Roy Harper and the burning car


We were on our way to a Roy Harper gig in Leeds. Rich was in the front giving me instructions ‘Straight on, Oph. It’s always straight on’. I had a few sixth Form students in the back and we were heading down the M62.

It was winter and there was snow on the ground. It was very cold. We were well wrapped up. But strangely as we went along we were all getting warmer and warmer. Coats, jumpers and jackets were being shed as we thundered along in my old banger.

A car pulled up alongside us and a stricken driver flagged us down. As he looked so frantic I quickly pulled over to the hard shoulder. The car also pulled in but parked fifty yards away. As soon as I came to a stop I could see why. Smoke and flames billowed out from under the bonnet.

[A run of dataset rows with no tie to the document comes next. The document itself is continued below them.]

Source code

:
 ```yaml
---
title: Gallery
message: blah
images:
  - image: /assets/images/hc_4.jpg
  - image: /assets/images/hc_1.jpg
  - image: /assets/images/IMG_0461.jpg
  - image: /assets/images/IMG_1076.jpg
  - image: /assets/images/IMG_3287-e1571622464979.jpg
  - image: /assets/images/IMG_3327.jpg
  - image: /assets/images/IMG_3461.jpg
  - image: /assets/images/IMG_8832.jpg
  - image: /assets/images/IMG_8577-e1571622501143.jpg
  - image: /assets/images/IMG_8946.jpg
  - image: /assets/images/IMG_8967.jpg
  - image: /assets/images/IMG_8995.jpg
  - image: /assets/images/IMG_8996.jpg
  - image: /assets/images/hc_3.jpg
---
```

Everyone, some in socks, baled out of our car and quickly joined the other driver looking back to survey the burning vehicle.

But this was my car. I couldn’t afford to lose it. It had cost me fifty quid. I had to save it.

I undid the bonnet latch and lifted the bonnet to assess the damage. I was half expecting it to explode. I think everyone else was too from the way they were standing half a mile away and staring.

Flame and smoke was pouring out.

I peered in. It didn’t take long to figure out. A big air-filter sat on top of the engine. It had a large plastic top that was held on by a wingnut. Vibration had loosened the wingnut and it had dropped off on to the red hot manifold where it had caught fire. The flames and molten drops of plastic were streaming back under the car through the forward motion. From behind it had looked like a roaring firework show with drops of burning plastic dripping. Fortunately it was on the other side to the petrol coming in to the carburetor or we would have gone up. No wonder the driver of the other car had been so shaken. It must have looked quite something – like a roaring jet flame about to detonate.

I grabbed handfuls of grass and snow to put the flames out and started stuffing them on the burning plastic. Unfortunately I caught my hand on the red-hot exhaust manifold and took the skin off the back of my hand. I jerked back in a reflex action and banged my head on the bonnet which promptly fell on me.

The students unfairly said that all they could see was a closed bonnet with smoke pouring out and two feet kicking in the air.

It was a story that rapidly circulated around the school. It didn’t do a lot for my image!

I extricated myself, put the fire out and prised the remains off the manifold. Then everyone came back to give advice. Very helpful. It was apparent that the wiring on the near-side had been melted. Fortunately the lights seemed to work and the only casualty was the starter motor.

We had a debate. I managed to persuade them that it was completely safe. Reluctantly they bump-started the car and we set off again. We got to the concert in time and it was brilliant as usual.

Roy enquired why I was blackened and singed and smelt of burnt plastic but other than that it was all very normal.

My hand had a nasty burn and it cost me ten quid to get the wiring seen to but it was worth it – a Roy Harper gig at the peak of his power was not something to be missed!!